*Work instruction*: Using the data beneath this instruction, retype only the lines from the one that contains "kamuoyuna 'sindirtilmeye' başlandı bile." down to the one that contains "<p> Oysa 2006'nın", both included, exactly as they appear.

*Source information*:
┄┄┄┄┄┄┄┄┄┄┄┄┄┄┄┄┄┄┄┄

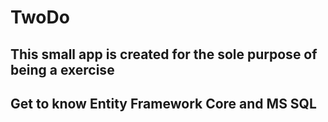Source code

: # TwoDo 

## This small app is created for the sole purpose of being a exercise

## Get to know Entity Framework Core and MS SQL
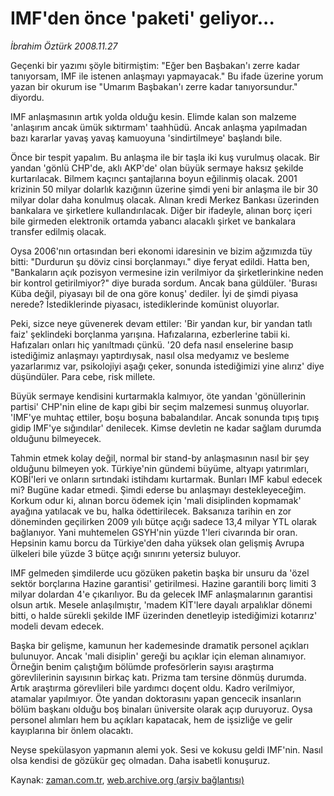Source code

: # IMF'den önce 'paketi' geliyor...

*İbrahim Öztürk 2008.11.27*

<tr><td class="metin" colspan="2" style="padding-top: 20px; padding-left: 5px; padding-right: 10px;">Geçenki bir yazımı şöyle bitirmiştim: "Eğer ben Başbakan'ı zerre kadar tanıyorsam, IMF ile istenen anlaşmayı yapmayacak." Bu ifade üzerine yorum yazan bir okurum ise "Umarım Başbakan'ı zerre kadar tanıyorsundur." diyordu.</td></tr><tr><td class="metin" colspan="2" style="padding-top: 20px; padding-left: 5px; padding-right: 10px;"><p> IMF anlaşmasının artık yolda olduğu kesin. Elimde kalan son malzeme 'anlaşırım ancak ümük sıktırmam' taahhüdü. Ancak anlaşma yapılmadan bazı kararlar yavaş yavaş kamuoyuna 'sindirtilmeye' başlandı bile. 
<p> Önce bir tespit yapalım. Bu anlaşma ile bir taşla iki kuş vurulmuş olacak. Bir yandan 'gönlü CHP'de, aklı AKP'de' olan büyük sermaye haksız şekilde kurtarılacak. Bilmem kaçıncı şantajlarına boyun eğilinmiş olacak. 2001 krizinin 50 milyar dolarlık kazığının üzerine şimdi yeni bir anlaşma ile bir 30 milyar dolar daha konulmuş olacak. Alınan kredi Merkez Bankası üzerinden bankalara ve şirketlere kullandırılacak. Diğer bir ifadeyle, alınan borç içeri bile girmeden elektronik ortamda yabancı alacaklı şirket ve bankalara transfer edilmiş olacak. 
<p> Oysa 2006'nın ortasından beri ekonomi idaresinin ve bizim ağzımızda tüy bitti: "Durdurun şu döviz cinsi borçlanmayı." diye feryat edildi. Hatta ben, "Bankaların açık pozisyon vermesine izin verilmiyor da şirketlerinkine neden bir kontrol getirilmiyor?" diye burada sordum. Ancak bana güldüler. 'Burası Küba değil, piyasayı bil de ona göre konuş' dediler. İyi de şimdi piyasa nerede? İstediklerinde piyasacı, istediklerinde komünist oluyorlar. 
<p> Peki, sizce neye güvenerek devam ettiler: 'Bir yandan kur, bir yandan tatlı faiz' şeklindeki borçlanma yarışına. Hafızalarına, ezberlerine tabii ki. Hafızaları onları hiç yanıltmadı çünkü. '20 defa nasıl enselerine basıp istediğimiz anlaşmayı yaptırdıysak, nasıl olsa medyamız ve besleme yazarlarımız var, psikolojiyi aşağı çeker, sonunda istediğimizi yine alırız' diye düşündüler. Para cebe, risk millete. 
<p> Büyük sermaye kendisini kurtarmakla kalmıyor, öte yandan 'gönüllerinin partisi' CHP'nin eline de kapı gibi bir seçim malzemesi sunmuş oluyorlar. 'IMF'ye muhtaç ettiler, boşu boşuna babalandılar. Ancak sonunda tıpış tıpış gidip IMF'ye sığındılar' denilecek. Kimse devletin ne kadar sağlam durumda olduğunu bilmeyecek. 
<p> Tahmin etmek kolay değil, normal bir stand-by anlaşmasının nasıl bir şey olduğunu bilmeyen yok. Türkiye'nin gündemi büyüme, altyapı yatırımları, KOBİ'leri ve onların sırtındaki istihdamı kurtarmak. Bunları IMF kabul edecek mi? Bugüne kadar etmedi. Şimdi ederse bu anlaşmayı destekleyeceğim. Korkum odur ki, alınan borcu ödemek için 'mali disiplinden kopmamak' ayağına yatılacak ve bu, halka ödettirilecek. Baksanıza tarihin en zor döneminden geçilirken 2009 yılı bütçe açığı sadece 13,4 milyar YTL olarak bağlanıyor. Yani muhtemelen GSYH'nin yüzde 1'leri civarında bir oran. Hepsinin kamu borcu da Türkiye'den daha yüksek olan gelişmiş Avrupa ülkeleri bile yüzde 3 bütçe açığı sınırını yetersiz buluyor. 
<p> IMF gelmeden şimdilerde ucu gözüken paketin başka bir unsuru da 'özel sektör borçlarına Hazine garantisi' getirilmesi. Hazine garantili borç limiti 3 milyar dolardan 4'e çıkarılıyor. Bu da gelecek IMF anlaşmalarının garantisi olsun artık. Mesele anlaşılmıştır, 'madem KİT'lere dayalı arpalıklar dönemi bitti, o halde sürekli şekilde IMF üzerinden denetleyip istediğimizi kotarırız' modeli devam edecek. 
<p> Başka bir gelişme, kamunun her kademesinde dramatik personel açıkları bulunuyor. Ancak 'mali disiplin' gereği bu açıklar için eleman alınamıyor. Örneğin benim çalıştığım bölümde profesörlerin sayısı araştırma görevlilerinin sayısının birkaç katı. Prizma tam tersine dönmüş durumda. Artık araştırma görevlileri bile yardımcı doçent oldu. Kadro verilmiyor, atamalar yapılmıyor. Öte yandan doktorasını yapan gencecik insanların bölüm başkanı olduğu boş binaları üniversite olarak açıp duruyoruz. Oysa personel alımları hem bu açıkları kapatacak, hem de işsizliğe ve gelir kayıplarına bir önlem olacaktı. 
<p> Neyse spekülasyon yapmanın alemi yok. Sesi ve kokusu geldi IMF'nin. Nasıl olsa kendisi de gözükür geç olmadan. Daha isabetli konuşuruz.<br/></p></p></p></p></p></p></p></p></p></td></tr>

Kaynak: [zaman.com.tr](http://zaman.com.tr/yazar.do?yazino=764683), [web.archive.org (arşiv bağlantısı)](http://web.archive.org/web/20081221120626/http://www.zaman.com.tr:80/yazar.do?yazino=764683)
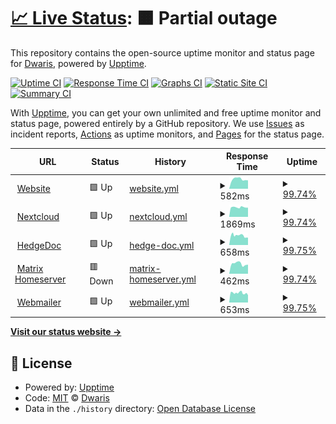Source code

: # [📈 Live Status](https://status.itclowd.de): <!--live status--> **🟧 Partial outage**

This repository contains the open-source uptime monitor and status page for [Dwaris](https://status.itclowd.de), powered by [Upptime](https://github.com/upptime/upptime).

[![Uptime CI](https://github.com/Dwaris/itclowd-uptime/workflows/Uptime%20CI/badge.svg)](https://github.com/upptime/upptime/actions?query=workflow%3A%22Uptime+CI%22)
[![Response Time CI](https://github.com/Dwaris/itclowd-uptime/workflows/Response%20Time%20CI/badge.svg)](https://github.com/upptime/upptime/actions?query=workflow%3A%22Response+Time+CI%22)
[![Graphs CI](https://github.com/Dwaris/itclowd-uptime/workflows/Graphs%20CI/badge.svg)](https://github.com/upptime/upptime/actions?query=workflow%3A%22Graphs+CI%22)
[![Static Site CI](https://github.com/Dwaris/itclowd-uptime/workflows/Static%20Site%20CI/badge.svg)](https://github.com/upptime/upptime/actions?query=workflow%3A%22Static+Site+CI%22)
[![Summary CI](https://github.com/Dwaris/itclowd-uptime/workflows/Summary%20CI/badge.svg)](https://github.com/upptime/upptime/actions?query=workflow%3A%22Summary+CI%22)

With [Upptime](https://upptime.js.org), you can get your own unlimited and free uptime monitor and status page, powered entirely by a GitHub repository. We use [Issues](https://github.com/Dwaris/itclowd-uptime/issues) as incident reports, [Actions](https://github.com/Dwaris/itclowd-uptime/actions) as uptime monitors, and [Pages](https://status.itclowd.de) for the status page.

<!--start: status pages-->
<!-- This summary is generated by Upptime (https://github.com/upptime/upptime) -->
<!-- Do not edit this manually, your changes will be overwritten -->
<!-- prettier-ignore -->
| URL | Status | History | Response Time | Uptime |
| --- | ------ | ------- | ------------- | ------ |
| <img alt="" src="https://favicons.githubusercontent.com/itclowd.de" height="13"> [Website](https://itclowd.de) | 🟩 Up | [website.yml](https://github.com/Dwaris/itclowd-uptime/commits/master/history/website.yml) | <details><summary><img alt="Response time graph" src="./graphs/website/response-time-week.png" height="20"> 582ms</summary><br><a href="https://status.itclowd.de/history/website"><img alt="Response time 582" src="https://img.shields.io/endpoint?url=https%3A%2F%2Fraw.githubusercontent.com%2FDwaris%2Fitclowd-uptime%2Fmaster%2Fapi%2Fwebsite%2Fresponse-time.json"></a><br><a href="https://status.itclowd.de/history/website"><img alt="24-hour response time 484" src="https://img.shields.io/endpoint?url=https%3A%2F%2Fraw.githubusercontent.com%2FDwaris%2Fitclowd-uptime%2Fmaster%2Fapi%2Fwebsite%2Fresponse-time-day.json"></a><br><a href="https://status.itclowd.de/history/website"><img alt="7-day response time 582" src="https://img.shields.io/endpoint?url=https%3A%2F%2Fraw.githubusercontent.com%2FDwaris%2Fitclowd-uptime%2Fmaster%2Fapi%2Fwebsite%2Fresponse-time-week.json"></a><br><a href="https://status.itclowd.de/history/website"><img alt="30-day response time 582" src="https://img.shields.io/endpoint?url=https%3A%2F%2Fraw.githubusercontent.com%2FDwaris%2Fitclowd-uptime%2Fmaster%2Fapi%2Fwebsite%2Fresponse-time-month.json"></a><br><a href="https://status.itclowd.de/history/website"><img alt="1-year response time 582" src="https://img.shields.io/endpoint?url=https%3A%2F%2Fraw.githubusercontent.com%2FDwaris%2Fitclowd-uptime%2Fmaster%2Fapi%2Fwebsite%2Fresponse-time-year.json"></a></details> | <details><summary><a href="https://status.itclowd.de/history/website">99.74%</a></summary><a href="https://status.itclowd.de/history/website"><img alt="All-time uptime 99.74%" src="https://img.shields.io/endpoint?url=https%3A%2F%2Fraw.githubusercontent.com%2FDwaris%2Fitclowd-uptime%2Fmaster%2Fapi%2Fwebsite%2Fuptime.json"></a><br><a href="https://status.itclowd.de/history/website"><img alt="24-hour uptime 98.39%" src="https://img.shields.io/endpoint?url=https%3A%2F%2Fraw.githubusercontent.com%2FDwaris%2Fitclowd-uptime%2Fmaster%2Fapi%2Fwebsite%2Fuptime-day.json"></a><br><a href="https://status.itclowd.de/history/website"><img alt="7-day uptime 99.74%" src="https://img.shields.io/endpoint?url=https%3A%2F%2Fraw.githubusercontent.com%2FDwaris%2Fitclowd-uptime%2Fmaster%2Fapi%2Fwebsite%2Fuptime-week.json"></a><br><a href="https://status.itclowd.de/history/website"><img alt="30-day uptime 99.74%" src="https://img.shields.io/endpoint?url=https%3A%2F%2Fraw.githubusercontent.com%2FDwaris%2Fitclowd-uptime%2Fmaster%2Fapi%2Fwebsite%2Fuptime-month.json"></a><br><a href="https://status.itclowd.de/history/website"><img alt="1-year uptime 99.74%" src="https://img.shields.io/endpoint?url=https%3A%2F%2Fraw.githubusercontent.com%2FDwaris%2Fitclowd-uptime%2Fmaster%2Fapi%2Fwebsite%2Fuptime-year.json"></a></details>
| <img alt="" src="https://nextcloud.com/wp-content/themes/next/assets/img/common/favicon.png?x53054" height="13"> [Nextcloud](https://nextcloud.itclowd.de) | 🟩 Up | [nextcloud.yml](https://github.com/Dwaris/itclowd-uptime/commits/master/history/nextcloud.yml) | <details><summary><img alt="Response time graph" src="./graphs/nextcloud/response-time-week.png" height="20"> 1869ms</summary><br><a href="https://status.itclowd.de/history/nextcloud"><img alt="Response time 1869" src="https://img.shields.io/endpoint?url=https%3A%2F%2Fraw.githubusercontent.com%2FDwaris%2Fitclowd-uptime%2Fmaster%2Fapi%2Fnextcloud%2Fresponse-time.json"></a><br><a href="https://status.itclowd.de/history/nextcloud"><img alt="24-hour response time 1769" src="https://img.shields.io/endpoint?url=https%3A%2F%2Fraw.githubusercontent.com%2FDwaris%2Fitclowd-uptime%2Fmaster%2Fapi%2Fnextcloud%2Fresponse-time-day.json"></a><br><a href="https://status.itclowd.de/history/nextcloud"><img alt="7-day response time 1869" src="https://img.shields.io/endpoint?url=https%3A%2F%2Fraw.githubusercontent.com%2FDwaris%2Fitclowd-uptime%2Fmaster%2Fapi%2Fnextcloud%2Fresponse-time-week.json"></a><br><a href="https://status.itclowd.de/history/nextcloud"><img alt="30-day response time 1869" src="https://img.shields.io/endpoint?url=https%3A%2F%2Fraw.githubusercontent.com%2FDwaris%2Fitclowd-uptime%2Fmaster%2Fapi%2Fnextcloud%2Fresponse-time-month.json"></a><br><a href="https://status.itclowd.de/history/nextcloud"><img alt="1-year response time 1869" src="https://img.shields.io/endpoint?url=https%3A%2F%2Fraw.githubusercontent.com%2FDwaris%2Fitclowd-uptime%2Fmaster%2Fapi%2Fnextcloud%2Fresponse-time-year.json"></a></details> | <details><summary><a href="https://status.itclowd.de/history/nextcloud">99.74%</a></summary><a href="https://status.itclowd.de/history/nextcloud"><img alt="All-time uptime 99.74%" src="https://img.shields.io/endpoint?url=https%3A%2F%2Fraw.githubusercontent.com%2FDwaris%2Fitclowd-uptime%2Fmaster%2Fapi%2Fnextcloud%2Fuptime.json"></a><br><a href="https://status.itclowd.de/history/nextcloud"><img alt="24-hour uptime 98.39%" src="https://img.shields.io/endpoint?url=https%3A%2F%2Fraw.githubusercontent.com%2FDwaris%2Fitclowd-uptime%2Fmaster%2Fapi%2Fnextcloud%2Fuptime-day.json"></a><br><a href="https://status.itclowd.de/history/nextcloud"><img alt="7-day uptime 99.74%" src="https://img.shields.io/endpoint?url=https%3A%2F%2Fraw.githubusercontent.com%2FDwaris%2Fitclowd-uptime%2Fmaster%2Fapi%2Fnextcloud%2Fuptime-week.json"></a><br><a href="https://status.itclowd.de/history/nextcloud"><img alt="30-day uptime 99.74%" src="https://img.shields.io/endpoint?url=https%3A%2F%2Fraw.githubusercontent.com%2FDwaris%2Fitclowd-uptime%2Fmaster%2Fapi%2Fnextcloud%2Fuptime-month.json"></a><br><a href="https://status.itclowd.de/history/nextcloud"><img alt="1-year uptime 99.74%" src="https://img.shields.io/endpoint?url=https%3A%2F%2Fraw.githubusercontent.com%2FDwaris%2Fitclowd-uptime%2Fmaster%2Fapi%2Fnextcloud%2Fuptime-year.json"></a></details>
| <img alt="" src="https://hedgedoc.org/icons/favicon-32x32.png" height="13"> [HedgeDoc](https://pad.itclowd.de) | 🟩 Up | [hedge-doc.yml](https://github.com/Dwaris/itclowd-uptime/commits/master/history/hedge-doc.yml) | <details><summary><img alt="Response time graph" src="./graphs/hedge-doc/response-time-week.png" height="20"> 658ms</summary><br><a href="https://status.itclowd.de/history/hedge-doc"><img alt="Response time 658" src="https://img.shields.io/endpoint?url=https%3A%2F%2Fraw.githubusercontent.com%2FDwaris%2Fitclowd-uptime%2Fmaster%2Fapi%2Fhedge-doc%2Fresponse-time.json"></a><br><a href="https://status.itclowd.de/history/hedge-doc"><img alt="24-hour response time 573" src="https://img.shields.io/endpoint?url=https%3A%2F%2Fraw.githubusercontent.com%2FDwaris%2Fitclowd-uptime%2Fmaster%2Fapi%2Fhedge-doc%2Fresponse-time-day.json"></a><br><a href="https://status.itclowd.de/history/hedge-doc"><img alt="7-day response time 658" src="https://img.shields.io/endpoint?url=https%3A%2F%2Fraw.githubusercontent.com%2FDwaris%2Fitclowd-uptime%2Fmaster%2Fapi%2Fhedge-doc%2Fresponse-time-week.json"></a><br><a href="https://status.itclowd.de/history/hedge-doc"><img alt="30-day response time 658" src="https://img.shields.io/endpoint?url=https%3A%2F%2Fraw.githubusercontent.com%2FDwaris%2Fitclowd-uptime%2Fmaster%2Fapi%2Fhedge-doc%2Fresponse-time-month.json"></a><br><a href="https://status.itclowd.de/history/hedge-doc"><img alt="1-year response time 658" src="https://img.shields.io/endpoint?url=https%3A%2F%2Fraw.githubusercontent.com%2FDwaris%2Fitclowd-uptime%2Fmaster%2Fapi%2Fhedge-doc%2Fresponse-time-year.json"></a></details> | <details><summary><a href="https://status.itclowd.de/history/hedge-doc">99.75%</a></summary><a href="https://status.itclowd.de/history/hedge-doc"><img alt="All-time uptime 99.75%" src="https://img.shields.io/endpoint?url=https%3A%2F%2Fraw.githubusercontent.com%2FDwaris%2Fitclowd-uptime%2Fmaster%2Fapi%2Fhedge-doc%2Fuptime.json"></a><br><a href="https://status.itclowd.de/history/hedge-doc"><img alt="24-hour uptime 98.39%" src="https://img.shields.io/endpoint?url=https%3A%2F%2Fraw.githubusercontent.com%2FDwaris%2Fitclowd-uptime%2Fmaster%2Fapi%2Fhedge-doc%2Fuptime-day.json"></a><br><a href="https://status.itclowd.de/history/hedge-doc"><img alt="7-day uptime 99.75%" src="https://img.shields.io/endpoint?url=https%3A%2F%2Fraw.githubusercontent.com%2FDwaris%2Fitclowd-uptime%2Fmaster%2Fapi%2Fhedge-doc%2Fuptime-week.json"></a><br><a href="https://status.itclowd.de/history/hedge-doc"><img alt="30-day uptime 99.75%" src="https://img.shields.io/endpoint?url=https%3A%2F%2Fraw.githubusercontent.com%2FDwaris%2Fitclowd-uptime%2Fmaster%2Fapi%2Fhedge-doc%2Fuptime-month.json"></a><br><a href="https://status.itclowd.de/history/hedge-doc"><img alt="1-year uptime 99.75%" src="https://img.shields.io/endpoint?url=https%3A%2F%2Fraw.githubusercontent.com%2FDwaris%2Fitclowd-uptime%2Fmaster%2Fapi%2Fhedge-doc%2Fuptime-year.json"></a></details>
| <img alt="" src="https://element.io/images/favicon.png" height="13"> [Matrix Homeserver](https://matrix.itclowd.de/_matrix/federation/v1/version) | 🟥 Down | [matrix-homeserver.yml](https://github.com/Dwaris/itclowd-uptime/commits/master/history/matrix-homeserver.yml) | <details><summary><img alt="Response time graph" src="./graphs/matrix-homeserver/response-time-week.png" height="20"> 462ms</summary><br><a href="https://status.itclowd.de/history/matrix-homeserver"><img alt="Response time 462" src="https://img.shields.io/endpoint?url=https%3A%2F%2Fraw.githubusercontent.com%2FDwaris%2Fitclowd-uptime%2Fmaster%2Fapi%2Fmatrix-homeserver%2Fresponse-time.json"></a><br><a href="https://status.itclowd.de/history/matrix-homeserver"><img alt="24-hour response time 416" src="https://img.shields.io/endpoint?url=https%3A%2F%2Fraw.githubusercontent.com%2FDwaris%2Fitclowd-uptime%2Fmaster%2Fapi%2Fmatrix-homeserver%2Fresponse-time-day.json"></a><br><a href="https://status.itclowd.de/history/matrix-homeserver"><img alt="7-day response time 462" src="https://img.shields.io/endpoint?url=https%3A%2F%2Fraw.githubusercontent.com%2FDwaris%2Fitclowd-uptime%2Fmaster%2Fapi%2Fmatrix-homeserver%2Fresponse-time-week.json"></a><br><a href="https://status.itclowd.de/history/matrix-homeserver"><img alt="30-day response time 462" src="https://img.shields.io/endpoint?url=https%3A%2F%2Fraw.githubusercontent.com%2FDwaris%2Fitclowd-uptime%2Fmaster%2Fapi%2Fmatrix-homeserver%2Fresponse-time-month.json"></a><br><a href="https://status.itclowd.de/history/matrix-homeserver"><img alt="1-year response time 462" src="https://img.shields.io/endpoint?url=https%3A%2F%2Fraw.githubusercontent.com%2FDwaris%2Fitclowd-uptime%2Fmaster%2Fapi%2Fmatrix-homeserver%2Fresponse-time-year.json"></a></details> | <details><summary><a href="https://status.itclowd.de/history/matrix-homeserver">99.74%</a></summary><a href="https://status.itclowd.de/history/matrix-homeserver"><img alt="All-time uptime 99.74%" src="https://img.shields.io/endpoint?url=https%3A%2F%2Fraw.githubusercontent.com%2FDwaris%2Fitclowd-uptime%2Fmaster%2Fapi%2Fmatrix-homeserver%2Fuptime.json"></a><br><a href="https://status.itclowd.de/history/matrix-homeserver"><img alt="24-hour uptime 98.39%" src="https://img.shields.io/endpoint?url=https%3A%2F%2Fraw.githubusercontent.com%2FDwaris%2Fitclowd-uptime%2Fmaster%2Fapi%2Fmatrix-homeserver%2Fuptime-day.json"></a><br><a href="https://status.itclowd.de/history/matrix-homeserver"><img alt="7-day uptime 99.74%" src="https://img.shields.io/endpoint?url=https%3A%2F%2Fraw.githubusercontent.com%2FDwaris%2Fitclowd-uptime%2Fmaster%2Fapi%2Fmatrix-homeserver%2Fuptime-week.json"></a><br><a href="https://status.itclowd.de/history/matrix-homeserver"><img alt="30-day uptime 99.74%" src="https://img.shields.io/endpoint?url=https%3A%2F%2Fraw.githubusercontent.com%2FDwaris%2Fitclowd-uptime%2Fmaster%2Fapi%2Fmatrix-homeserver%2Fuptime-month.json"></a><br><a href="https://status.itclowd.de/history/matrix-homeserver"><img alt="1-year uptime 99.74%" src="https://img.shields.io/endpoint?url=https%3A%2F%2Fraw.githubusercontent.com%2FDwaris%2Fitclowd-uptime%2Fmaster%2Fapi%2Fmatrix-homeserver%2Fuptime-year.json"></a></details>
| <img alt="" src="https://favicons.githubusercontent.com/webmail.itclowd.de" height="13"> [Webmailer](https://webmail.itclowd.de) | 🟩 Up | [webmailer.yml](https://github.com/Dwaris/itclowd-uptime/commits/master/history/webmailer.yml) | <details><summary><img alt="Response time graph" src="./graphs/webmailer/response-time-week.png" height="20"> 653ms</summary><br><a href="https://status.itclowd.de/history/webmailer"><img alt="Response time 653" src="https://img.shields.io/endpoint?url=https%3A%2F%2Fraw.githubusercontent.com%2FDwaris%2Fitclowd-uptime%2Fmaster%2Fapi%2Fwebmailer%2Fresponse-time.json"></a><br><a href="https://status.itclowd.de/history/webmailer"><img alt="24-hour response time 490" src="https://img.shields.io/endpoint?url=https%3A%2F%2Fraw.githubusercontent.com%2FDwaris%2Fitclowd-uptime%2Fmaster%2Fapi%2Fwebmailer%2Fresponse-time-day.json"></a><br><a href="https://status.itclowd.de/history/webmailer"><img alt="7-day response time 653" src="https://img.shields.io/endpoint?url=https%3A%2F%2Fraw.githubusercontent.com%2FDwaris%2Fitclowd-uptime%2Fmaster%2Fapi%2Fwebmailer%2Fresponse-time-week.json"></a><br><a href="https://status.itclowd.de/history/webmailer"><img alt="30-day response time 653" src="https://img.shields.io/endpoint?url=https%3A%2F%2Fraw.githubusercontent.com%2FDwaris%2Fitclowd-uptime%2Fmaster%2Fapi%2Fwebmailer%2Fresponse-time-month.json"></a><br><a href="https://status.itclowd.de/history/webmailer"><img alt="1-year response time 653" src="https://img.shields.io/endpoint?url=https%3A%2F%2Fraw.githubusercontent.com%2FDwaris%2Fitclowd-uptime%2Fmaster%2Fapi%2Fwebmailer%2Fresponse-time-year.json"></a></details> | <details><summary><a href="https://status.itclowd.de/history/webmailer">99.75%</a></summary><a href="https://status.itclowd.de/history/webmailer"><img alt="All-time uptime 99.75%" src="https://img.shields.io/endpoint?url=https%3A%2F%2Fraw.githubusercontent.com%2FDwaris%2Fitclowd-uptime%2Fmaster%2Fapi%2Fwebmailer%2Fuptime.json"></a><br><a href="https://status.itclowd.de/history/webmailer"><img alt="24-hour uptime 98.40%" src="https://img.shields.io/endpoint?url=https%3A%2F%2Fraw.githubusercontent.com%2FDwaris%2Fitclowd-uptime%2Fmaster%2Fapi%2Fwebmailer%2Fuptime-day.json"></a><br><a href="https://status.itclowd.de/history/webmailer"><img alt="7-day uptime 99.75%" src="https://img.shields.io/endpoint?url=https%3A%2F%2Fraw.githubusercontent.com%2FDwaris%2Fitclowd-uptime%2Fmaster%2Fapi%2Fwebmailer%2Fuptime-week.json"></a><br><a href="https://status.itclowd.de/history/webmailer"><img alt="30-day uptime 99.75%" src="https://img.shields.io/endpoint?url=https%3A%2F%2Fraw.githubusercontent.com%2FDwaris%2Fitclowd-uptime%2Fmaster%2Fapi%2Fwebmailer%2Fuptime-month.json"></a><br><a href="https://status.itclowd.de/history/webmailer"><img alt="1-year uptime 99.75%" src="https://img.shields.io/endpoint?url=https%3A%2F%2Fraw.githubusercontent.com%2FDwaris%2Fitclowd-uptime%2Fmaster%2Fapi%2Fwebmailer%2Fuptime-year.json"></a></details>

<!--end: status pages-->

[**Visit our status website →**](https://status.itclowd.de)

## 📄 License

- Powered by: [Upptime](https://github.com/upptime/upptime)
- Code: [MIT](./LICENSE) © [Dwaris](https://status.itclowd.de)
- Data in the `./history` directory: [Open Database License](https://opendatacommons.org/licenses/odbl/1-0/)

┄┄┄┄┄┄┄┄┄┄┄┄┄┄┄┄┄┄┄┄

*Exercise answer*:
<tr><td class="metin" colspan="2" style="padding-top: 20px; padding-left: 5px; padding-right: 10px;">Geçenki bir yazımı şöyle bitirmiştim: "Eğer ben Başbakan'ı zerre kadar tanıyorsam, IMF ile istenen anlaşmayı yapmayacak." Bu ifade üzerine yorum yazan bir okurum ise "Umarım Başbakan'ı zerre kadar tanıyorsundur." diyordu.</td></tr><tr><td class="metin" colspan="2" style="padding-top: 20px; padding-left: 5px; padding-right: 10px;"><p> IMF anlaşmasının artık yolda olduğu kesin. Elimde kalan son malzeme 'anlaşırım ancak ümük sıktırmam' taahhüdü. Ancak anlaşma yapılmadan bazı kararlar yavaş yavaş kamuoyuna 'sindirtilmeye' başlandı bile. 
<p> Önce bir tespit yapalım. Bu anlaşma ile bir taşla iki kuş vurulmuş olacak. Bir yandan 'gönlü CHP'de, aklı AKP'de' olan büyük sermaye haksız şekilde kurtarılacak. Bilmem kaçıncı şantajlarına boyun eğilinmiş olacak. 2001 krizinin 50 milyar dolarlık kazığının üzerine şimdi yeni bir anlaşma ile bir 30 milyar dolar daha konulmuş olacak. Alınan kredi Merkez Bankası üzerinden bankalara ve şirketlere kullandırılacak. Diğer bir ifadeyle, alınan borç içeri bile girmeden elektronik ortamda yabancı alacaklı şirket ve bankalara transfer edilmiş olacak. 
<p> Oysa 2006'nın ortasından beri ekonomi idaresinin ve bizim ağzımızda tüy bitti: "Durdurun şu döviz cinsi borçlanmayı." diye feryat edildi. Hatta ben, "Bankaların açık pozisyon vermesine izin verilmiyor da şirketlerinkine neden bir kontrol getirilmiyor?" diye burada sordum. Ancak bana güldüler. 'Burası Küba değil, piyasayı bil de ona göre konuş' dediler. İyi de şimdi piyasa nerede? İstediklerinde piyasacı, istediklerinde komünist oluyorlar. 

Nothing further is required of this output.